Aug 16, 2024 at 6:29 AM Post #17,986 of 19,084
The reason why audio gear should be as transparent as possible is, because without this ideology there would be chaos. Some people would have warm sounding gear. Some people would have cooler sounding gear etc. Which gear should musicians produce their music for?

You mix it to be neutral precisely because it’s a mid-level baseline from which a user will do what he pleases with the sound after. It’s like vanilla ice cream, it should be boring and then you sprinkle it on top with chocolate syrup and candies later. You don’t want to introduce a warm mix into a warm stereo, it’s too much. This is why a lot of rock music recorded in the 70s sound so flat or even shrill on these chifi amps because the knew most of the end customers would be playing this stuff off a vinyl turntable connected to a typical silver plate Sears special receiver and JBL speakers that would enhance or should I say “restore” the limp wristed dynamics and bass from the final master tapes mixes.
 
Aug 16, 2024 at 6:42 AM Post #17,987 of 19,084
Most people want to hear music and recordings as the composers, musicians and engineers intended,
I can't speak for most people of course, but there's plenty of music I would like to have "better" sound. Some recordings have so weak bass it doesn't feel "neutral" at all. Some recordings have bad spatiality even with speakers (e.g. all that ping pongy stuff from the early days of stereo). There has been loudness war! (Thankfully the music I like suffered hardly at all from this. A rare case for me to be lucky in life!). There has been all kind of technical and other kind of limitations/demands that have gone against what maybe has been the true intent of musicians and sound engineers. There is tons of music released with awful sound quality, but that is a separate discussion than how transparent consumer audio gear should be.

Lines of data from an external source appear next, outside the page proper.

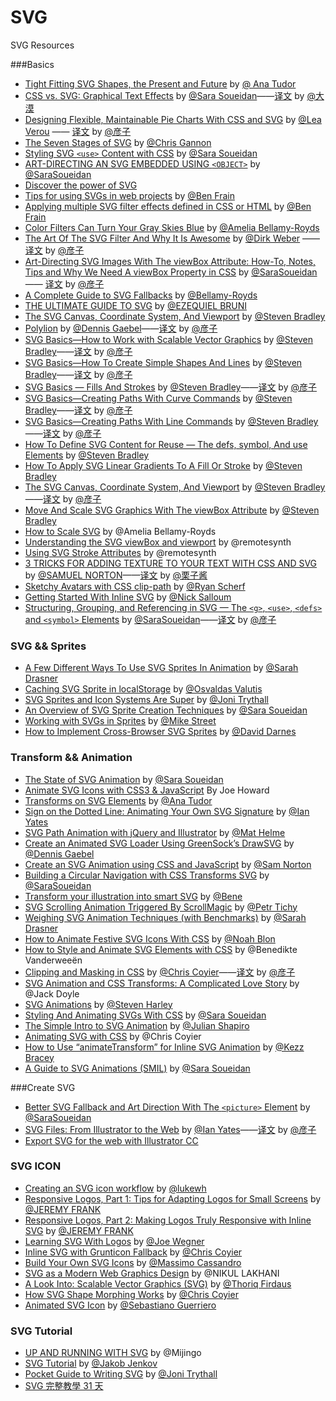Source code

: # SVG
SVG Resources

###Basics

- [Tight Fitting SVG Shapes, the Present and Future](https://css-tricks.com/tight-fitting-svg-shapes/) by [@ Ana Tudor](https://css-tricks.com/author/thebabydino/)
- [CSS vs. SVG: Graphical Text Effects](http://blogs.adobe.com/dreamweaver/2015/07/css-vs-svg-graphical-text.html) by [@Sara Soueidan](http://blogs.adobe.com/dreamweaver/author/sara-soueidan)——[译文](http://www.w3cplus.com/svg/css-vs-svg-graphical-text.html) by [@大漠](http://www.w3cplus.com)
- [Designing Flexible, Maintainable Pie Charts With CSS and SVG](http://www.smashingmagazine.com/2015/07/designing-simple-pie-charts-with-css/) by [@Lea Verou](http://www.smashingmagazine.com/author/lea-verou/) —— [译文](http://www.w3cplus.com/css3/designing-simple-pie-charts-with-css.html) by [@彦子](http://weibo.com/793617505sy)
- [The Seven Stages of SVG](http://codepen.io/chrisgannon/blog/seven-stages-of-svg) by [@Chris Gannon](http://codepen.io/chrisgannon/)
- [Styling SVG `<use>` Content with CSS](http://tympanus.net/codrops/2015/07/16/styling-svg-use-content-css) by [@Sara Soueidan](http://tympanus.net/codrops/author/sarasoueidan/)
- [ART-DIRECTING AN SVG EMBEDDED USING `<OBJECT>`](http://sarasoueidan.com/blog/art-directing-svg-object/) by [@SaraSoueidan](http://twitter.com/SaraSoueidan)
- [Discover the power of SVG](http://www.creativebloq.com/web-design/discover-power-svg-61515291)
- [Tips for using SVGs in web projects](http://benfrain.com/tips-for-using-svgs-in-web-projects/) by [@Ben Frain](https://plus.google.com/107588612045728705538)
- [Applying multiple SVG filter effects defined in CSS or HTML](http://benfrain.com/applying-multiple-svg-filter-effects-defined-in-css-or-html/) by [@Ben Frain](https://plus.google.com/107588612045728705538)
- [Color Filters Can Turn Your Gray Skies Blue](https://css-tricks.com/color-filters-can-turn-your-gray-skies-blue/) by [@Amelia Bellamy-Royds](https://twitter.com/AmeliasBrain)
- [The Art Of The SVG Filter And Why It Is Awesome](http://www.smashingmagazine.com/2015/05/26/why-the-svg-filter-is-awesome/) by [@Dirk Weber](http://www.smashingmagazine.com/author/dirkweber/) ——[译文](http://www.w3cplus.com/svg/why-the-svg-filter-is-awesome.html)  by [@彦子](http://weibo.com/793617505sy)
- [Art-Directing SVG Images With The viewBox Attribute: How-To, Notes, Tips and Why We Need A viewBox Property in CSS](http://sarasoueidan.com/blog/svg-art-direction-using-viewbox/) by [@SaraSoueidan](http://twitter.com/SaraSoueidan)—— [译文](http://www.w3cplus.com/svg/svg-art-direction-using-viewbox.html) by [@彦子](http://weibo.com/793617505sy)
- [A Complete Guide to SVG Fallbacks](https://css-tricks.com/a-complete-guide-to-svg-fallbacks/) by [@Bellamy-Royds](https://twitter.com/AmeliasBrain)
- [THE ULTIMATE GUIDE TO SVG](http://www.webdesignerdepot.com/2015/01/the-ultimate-guide-to-svg/) by [@EZEQUIEL BRUNI](http://www.webdesignerdepot.com/author/Ezequiel-Bruni)
- [The SVG Canvas, Coordinate System, And Viewport](http://www.vanseodesign.com/web-design/svg-viewport/) by [@Steven Bradley](http://www.vanseodesign.com/about/)
- [Polylion](https://css-tricks.com/polylion/) by [@Dennis Gaebel](http://grayghostvisuals.com/)——[译文](http://www.w3cplus.com/svg/polylion.html) by [@彦子](http://weibo.com/793617505sy)
- [SVG Basics—How to Work with Scalable Vector Graphics](http://www.vanseodesign.com/web-design/svg-basics/) by [@Steven Bradley](http://www.vanseodesign.com/about/)——[译文](http://www.w3cplus.com/svg/svg-basics.html) by [@彦子](http://weibo.com/793617505sy)
- [SVG Basics—How To Create Simple Shapes And Lines](http://www.vanseodesign.com/web-design/svg-shapes-lines/)  by [@Steven Bradley](http://www.vanseodesign.com/about/)——[译文](http://www.w3cplus.com/svg/svg-shapes-lines.html) by [@彦子](http://weibo.com/793617505sy)
- [SVG Basics — Fills And Strokes](http://www.vanseodesign.com/web-design/svg-fill-stroke/)  by [@Steven Bradley](http://www.vanseodesign.com/about/)——[译文](http://www.w3cplus.com/svg/svg-fill-stroke.html)  by [@彦子](http://weibo.com/793617505sy)
- [SVG Basics—Creating Paths With Curve Commands](http://www.vanseodesign.com/web-design/svg-paths-curve-commands/) by [@Steven Bradley](http://www.vanseodesign.com/about/)——[译文](http://www.w3cplus.com/svg/svg-paths-curve-commands.html) by [@彦子](http://weibo.com/793617505sy)
- [SVG Basics—Creating Paths With Line Commands](http://www.vanseodesign.com/web-design/svg-paths-line-commands/) by [@Steven Bradley](http://www.vanseodesign.com/about/)——[译文](http://www.w3cplus.com/svg/svg-paths-line-commands.html) by [@彦子](http://weibo.com/793617505sy)
- [How To Define SVG Content for Reuse — The defs, symbol, And use Elements](http://www.vanseodesign.com/web-design/svg-definition-reuse/) by [@Steven Bradley](http://www.vanseodesign.com/about/)
- [How To Apply SVG Linear Gradients To A Fill Or Stroke](http://www.vanseodesign.com/web-design/svg-linear-gradients/) by [@Steven Bradley](http://www.vanseodesign.com/about/)
- [The SVG Canvas, Coordinate System, And Viewport](http://www.vanseodesign.com/web-design/svg-viewport/)  by [@Steven Bradley](http://www.vanseodesign.com/about/)——[译文](http://www.w3cplus.com/svg/svg-viewport.html) by [@彦子](http://weibo.com/793617505sy)
- [Move And Scale SVG Graphics With The viewBox Attribute](http://www.vanseodesign.com/web-design/svg-viewbox/)  by [@Steven Bradley](http://www.vanseodesign.com/about/)
- [How to Scale SVG](https://css-tricks.com/scale-svg/) by @Amelia Bellamy-Royds
- [Understanding the SVG viewBox and viewport](http://modernweb.com/2014/06/19/understanding-the-svg-viewbox-and-viewport/) by @remotesynth
- [Using SVG Stroke Attributes](http://modernweb.com/2014/07/09/using-svg-stroke-attributes/) by @remotesynth
- [3 TRICKS FOR ADDING TEXTURE TO YOUR TEXT WITH CSS AND SVG](http://www.webdesignerdepot.com/2014/12/3-tricks-for-adding-texture-to-your-text-with-css-and-svg/) by [@SAMUEL NORTON](http://www.webdesignerdepot.com/author/Samuel-Norton)——[译文](http://www.w3cplus.com/css3/3-tricks-for-adding-texture-to-your-text-with-css-and-svg.html) by [@栗子酱](http://weibo.com/u/2269025244)
- [Sketchy Avatars with CSS clip-path](https://css-tricks.com/sketchy-avatars-css-clip-path/) by [@Ryan Scherf](http://twitter.com/ryanscherf)
- [Getting Started With Inline SVG](http://marketblog.envato.com/learn-something-new/getting-started-inline-svg/) by [@Nick Salloum](http://marketblog.envato.com/author/nick-salloum/)
- [Structuring, Grouping, and Referencing in SVG — The `<g>`, `<use>`, `<defs>` and `<symbol>` Elements](http://sarasoueidan.com/blog/structuring-grouping-referencing-in-svg/) by [@SaraSoueidan](http://twitter.com/SaraSoueidan)——[译文](http://www.w3cplus.com/svg/structuring-grouping-referencing-in-svg.html) by [@彦子](http://weibo.com/793617505sy)

### SVG && Sprites

- [A Few Different Ways To Use SVG Sprites In Animation](http://www.smashingmagazine.com/2015/03/17/different-ways-to-use-svg-sprites-in-animation/) by [@Sarah Drasner](http://www.smashingmagazine.com/author/sarahdrasner/)
- [Caching SVG Sprite in localStorage](http://osvaldas.info/caching-svg-sprite-in-localstorage) by [@Osvaldas Valutis](http://osvaldas.info/about)
- [SVG Sprites and Icon Systems Are Super](https://lincolnloop.com/blog/svg-sprites-and-icon-systems-are-super/) by [@Joni Trythall](https://lincolnloop.com/team/joni-trythall/)
- [An Overview of SVG Sprite Creation Techniques](http://24ways.org/2014/an-overview-of-svg-sprite-creation-techniques/) by [@Sara Soueidan](http://24ways.org/2014/an-overview-of-svg-sprite-creation-techniques/#author)
- [Working with SVGs in Sprites](https://www.liquidlight.co.uk/blog/article/working-with-svgs-in-sprites/) by [@Mike Street](https://www.liquidlight.co.uk/team/mike-street/)
- [How to Implement Cross-Browser SVG Sprites](http://webdesign.tutsplus.com/tutorials/how-to-implement-cross-browser-svg-sprites--cms-22427) by [@David Darnes](http://tutsplus.com/authors/david-darnes)

### Transform && Animation

- [The State of SVG Animation](http://blogs.adobe.com/dreamweaver/2015/06/the-state-of-svg-animation.html)  by [@Sara Soueidan](http://blogs.adobe.com/dreamweaver/author/sara-soueidan)
- [Animate SVG Icons with CSS3 & JavaScript](http://pencilscoop.com/2013/11/animate-svg-icons-with-css3-jquery) By Joe Howard
- [Transforms on SVG Elements](https://css-tricks.com/transforms-on-svg-elements/) by [@Ana Tudor](http://codepen.io/thebabydino/)
- [Sign on the Dotted Line: Animating Your Own SVG Signature](http://webdesign.tutsplus.com/tutorials/sign-on-the-dotted-line-animating-your-own-svg-signature--cms-23846) by [@Ian Yates](http://tutsplus.com/authors/ian-yates)
- [SVG Path Animation with jQuery and Illustrator](http://blog.teamtreehouse.com/svg-path-animation-with-jquery-and-illustrator)  by [@Mat Helme](http://blog.teamtreehouse.com/author/mathelme)
- [Create an Animated SVG Loader Using GreenSock’s DrawSVG](http://webdesign.tutsplus.com/tutorials/create-an-animated-svg-loader-using-greensocks-drawsvg--cms-23067) by [@Dennis Gaebel](http://tutsplus.com/authors/dennis-gaebel)
- [Create an SVG Animation using CSS and JavaScript](http://designmodo.com/svg-animation/) by [@Sam Norton](http://designmodo.com/author/samuelnorton/)
- [Building a Circular Navigation with CSS Transforms SVG](http://sarasoueidan.com/blog/building-a-circular-navigation-with-svg/) by [@SaraSoueidan](http://twitter.com/SaraSoueidan)
- [Transform your illustration into smart SVG](https://medium.com/@benev/transform-your-illustration-into-smart-svg-51b505f908f0) by [@Bene](https://medium.com/@benev)
- [SVG Scrolling Animation Triggered By ScrollMagic](https://ihatetomatoes.net/svg-scrolling-animation-triggered-scrollmagic/) by [@Petr Tichy](http://www.twitter.com/ihatetomatoes)
- [Weighing SVG Animation Techniques (with Benchmarks)](https://css-tricks.com/weighing-svg-animation-techniques-benchmarks/) by [@Sarah Drasner](https://sarahdrasnerdesign.com/)
- [How to Animate Festive SVG Icons With CSS](http://webdesign.tutsplus.com/tutorials/how-to-animate-festive-svg-icons-with-css--webdesign-17658) by [@Noah Blon](http://tutsplus.com/authors/noah-blon)
- [How to Style and Animate SVG Elements with CSS](http://medialoot.com/blog/how-to-style-and-animate-svg-elements-with-css/) by @Benedikte Vanderweeën
- [Clipping and Masking in CSS](https://css-tricks.com/clipping-masking-css/) by [@Chris Coyier](https://css-tricks.com/)——[译文](http://www.w3cplus.com/css3/clipping-masking-css.html) by [@彦子](https://github.com/yanzilulu)
- [SVG Animation and CSS Transforms: A Complicated Love Story](https://css-tricks.com/svg-animation-on-css-transforms/) by @Jack Doyle
- [SVG Animations](https://robots.thoughtbot.com/svg-animations) by [@Steven Harley](https://twitter.com/smharley)
- [Styling And Animating SVGs With CSS](http://www.smashingmagazine.com/2014/11/03/styling-and-animating-svgs-with-css/) by [@Sara Soueidan](http://www.smashingmagazine.com/author/sarasoueidan/)
- [The Simple Intro to SVG Animation](http://davidwalsh.name/svg-animation) by [@Julian Shapiro](http://velocityjs.org/)
- [Animating SVG with CSS](https://css-tricks.com/animating-svg-css/) by @Chris Coyier
- [How to Use “animateTransform” for Inline SVG Animation](http://webdesign.tutsplus.com/tutorials/how-to-use-animatetransform-for-inline-svg-animation--cms-22296) by [@Kezz Bracey](http://tutsplus.com/authors/kezz-bracey)
- [A Guide to SVG Animations (SMIL)](https://css-tricks.com/guide-svg-animations-smil/) by [@Sara Soueidan](http://sarasoueidan.com/)

###Create SVG 

- [Better SVG Fallback and Art Direction With The `<picture>` Element](http://sarasoueidan.com/blog/svg-picture/) by [@SaraSoueidan](http://twitter.com/SaraSoueidan)
- [SVG Files: From Illustrator to the Web](http://design.tutsplus.com/tutorials/svg-files-from-illustrator-to-the-web--vector-20899) by [@Ian Yates](http://tutsplus.com/authors/ian-yates)——[译文](http://www.w3cplus.com/svg/svg-files-from-illustrator-to-the-web.html) by [@彦子](http://weibo.com/793617505sy)
- [Export SVG for the web with Illustrator CC](http://creativedroplets.com/export-svg-for-the-web-with-illustrator-cc/)

### SVG ICON

- [Creating an SVG icon workflow](http://lukewhitehouse.co.uk/blog/svg-icon-workflow/) by [@lukewh](http://twitter.com/_lukewh)
- [Responsive Logos, Part 1: Tips for Adapting Logos for Small Screens](http://viget.com/inspire/responsive-logos-part-1-tips-for-adapting-logos-for-small-screens) by [@JEREMY FRANK](http://viget.com/about/team/jfrank)
- [Responsive Logos, Part 2: Making Logos Truly Responsive with Inline SVG](http://viget.com/inspire/responsive-logos-part-2-making-logos-truly-responsive-with-svg) by [@JEREMY FRANK](http://viget.com/about/team/jfrank)
- [Learning SVG With Logos](http://wegnerdesign.com/blog/learning-svg-with-logos/) by [@Joe Wegner](http://wegnerdesign.com/)
- [Inline SVG with Grunticon Fallback](https://css-tricks.com/inline-svg-grunticon-fallback/) by [@Chris Coyier](https://css-tricks.com)
- [Build Your Own SVG Icons](http://www.sitepoint.com/build-svg-icons/) by [@Massimo Cassandro](http://www.sitepoint.com/author/mcassandro/)
- [SVG as a Modern Web Graphics Design](http://css-diary.com/svg-as-a-modern-web-graphics-design/) by @NIKUL LAKHANI
- [A Look Into: Scalable Vector Graphics (SVG)](http://www.hongkiat.com/blog/scalable-vector-graphic/) by [@Thoriq Firdaus](http://www.hongkiat.com/blog/author/thoriq/)
- [How SVG Shape Morphing Works](https://css-tricks.com/svg-shape-morphing-works/) by [@Chris Coyier](https://css-tricks.com/)
- [Animated SVG Icon](http://codyhouse.co/gem/animate-svg-icons-with-css-and-snap/) by [@Sebastiano Guerriero](https://twitter.com/guerriero_se)


### SVG Tutorial

- [UP AND RUNNING WITH SVG](http://svgtutorial.com/) by @Mijingo
- [SVG Tutorial](http://tutorials.jenkov.com/svg/svg-animation.html) by [@Jakob Jenkov](http://jakob.jenkov.com/)
- [Pocket Guide to Writing SVG](https://github.com/jonitrythall/svgpocketguide/blob/master/svgpocketguide.md) by [@Joni Trythall](https://github.com/jonitrythall)
- [SVG 完整教學 31 天](http://www.oxxostudio.tw/articles/201410/svg-tutorial.html)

...not as some audio product decides.
Audio products can't decide much anything. Maybe in the near future we have AI-amps that process everything to our taste? That's gonno be fun... :rolling_eyes:

The majority of musical pieces have at least some parts that are not supposed to sound charming and some entire genres are not supposed to sound charming at all, why would you want to try to change them into something they’re not supposed to be, do you know better than Bach, Beethoven, Stravinsky, Motorhead, The Prodigy and countless others?

G
For some reason I really want to comment on this part of your post, but I can't think of anything clever to say. Bach intended a lot of his music to be listened to in church, but I listen to it at home as an atheist. So, maybe I don't do it as intended, but it works for me...

For charming music I recommend French chamber music of the romantic era from composer such as Camille Saint-Saëns and Gabriel Fauré.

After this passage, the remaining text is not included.